Records excerpted from a collection
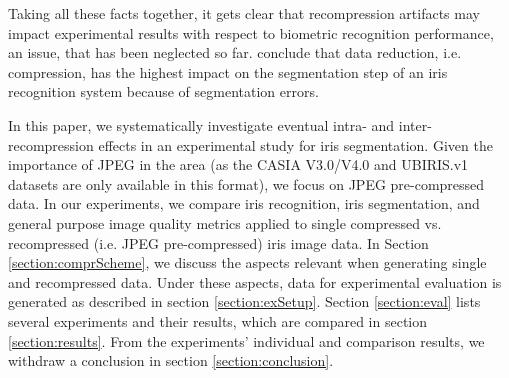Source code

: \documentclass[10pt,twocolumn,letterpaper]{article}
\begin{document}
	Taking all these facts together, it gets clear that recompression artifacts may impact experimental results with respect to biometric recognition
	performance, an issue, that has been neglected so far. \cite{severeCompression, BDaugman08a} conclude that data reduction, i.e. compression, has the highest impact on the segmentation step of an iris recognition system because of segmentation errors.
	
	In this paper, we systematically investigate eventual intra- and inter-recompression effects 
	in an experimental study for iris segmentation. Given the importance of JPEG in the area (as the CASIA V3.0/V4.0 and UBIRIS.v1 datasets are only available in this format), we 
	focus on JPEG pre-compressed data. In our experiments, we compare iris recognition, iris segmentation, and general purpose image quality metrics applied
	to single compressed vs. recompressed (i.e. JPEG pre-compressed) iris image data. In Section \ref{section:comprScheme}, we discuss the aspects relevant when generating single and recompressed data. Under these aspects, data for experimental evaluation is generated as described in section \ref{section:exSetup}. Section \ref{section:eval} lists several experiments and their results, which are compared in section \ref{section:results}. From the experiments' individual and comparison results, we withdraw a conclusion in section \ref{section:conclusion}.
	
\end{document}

*Task directions:* Lines containing the word "segmentation" in the entries above should be counted, and only that number given.

*Answer to the problem:* 3